Binder for Reproducible Research

This lecture is concerned with the topic of reproducibility. Nearly everyone agrees that reproducibility is an important principle for science: if results are not reproducible, they are not valid.

But how do we achieve reproducibility in practice? In computational / data science, a particular analysis, calculation, or notebook may depend on hundreds of different software packages, each with many different versions. Reproducibility of our results depends on having the correct version.

In the lesson on python environments, we learned how to use conda to manage the packages in our environment.

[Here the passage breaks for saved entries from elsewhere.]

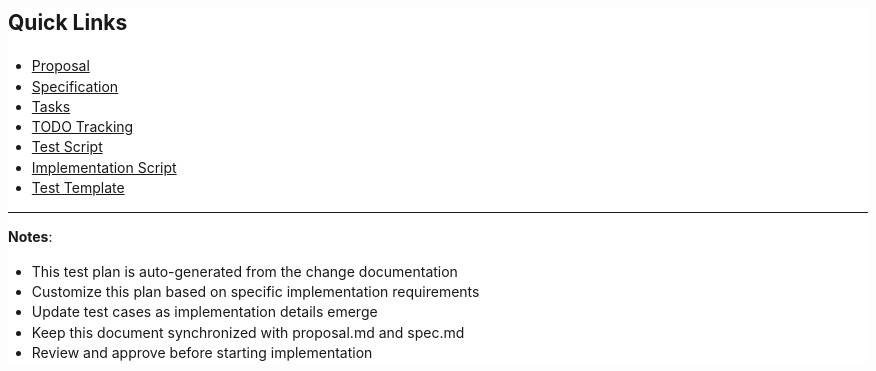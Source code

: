
## Quick Links

- [Proposal]( ./proposal.md)
- [Specification](./spec.md)
- [Tasks](./tasks.md)
- [TODO Tracking](./todo.md)
- [Test Script](./test.py)
- [Implementation Script](./implement.py)
- [Test Template](../../../templates/test_plan.md)

---

**Notes**:
- This test plan is auto-generated from the change documentation
- Customize this plan based on specific implementation requirements
- Update test cases as implementation details emerge
- Keep this document synchronized with proposal.md and spec.md
- Review and approve before starting implementation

In this lesson, we will learn how to package our own code / notebooks together with an environment in such a way that it can be executed by anyone / anywhere, using cloud computing.

Binder Logo

From the Binder Documentation

Binder allows you to create custom computing environments that can be shared and used by many remote users. It is powered by BinderHub, which is an open-source tool that deploys the Binder service in the cloud. One-such deployment lives … at mybinder.org and is free to use.

BinderHub uses a combination of open source technologies, including JupyterHub and Docker (a containerization service), to achieve this magic.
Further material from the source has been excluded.